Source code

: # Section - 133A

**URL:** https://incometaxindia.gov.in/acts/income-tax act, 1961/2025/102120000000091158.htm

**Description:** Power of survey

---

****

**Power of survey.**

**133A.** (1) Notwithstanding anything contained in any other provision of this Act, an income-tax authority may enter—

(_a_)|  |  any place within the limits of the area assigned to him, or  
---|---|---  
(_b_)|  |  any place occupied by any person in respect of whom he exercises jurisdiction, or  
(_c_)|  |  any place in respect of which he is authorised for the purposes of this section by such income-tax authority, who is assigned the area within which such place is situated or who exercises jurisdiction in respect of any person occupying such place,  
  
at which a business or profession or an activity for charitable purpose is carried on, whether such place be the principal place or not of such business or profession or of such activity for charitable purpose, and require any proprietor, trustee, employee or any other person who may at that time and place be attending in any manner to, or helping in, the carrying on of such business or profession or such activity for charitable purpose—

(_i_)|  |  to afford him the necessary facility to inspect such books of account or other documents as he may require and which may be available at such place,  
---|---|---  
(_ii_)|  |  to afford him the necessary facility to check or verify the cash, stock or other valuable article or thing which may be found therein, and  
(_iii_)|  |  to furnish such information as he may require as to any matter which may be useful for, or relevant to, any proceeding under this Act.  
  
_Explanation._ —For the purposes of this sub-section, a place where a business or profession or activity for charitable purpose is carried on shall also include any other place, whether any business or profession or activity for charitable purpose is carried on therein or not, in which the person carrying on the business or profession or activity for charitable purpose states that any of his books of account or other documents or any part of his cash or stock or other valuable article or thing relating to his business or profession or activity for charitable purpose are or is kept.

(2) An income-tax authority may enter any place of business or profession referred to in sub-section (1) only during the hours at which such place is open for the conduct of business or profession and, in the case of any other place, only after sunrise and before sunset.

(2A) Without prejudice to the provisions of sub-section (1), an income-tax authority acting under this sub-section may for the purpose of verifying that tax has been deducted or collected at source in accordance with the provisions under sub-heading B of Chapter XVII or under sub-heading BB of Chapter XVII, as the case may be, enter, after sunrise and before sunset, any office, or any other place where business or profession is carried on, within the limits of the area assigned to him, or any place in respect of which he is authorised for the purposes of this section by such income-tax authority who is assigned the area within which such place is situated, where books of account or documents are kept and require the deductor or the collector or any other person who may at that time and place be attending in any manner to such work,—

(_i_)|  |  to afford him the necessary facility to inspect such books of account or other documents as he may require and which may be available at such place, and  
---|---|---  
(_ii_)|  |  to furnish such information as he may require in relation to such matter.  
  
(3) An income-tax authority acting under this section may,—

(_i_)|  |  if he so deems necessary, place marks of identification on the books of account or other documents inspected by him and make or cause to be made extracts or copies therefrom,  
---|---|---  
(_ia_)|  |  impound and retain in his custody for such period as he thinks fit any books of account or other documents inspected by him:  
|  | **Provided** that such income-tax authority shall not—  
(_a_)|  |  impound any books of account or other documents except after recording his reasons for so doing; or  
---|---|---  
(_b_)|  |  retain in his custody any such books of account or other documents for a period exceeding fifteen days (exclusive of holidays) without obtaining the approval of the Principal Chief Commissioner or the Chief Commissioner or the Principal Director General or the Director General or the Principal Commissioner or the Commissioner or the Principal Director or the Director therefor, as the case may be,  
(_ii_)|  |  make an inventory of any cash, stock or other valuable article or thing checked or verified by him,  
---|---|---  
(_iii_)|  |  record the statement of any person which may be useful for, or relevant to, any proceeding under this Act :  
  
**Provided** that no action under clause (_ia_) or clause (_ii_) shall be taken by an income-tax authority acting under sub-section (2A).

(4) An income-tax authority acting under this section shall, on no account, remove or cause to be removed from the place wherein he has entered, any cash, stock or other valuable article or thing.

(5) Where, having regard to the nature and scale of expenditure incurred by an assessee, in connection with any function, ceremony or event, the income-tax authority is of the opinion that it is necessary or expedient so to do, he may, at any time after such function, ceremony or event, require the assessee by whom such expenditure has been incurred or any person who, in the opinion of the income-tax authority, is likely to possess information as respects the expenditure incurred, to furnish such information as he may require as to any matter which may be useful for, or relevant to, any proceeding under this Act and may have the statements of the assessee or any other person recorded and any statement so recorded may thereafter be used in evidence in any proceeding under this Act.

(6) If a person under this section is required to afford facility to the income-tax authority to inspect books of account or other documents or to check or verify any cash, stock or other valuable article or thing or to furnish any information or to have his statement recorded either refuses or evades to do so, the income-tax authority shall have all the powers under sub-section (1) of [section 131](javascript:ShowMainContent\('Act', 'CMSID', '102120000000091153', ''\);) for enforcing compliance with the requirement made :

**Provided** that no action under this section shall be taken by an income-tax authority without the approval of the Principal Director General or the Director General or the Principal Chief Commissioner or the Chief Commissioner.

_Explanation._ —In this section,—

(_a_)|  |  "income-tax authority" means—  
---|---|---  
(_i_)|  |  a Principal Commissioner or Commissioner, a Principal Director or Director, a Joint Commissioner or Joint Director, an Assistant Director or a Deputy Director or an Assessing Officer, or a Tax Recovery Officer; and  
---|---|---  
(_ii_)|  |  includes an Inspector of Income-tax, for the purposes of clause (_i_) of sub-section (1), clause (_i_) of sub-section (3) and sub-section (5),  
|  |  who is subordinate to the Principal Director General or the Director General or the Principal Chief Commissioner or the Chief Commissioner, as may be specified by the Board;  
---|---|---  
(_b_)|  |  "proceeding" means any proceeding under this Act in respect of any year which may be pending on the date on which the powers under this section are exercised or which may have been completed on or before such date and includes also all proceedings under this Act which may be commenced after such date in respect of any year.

* * *

▶ EXERCISE DESCRIPTION
Copy all lines from the listing that contain "Provided".

▶ ANSWER TO THE PROBLEM
|  | **Provided** that such income-tax authority shall not—  
**Provided** that no action under clause (_ia_) or clause (_ii_) shall be taken by an income-tax authority acting under sub-section (2A).
**Provided** that no action under this section shall be taken by an income-tax authority without the approval of the Principal Director General or the Director General or the Principal Chief Commissioner or the Chief Commissioner.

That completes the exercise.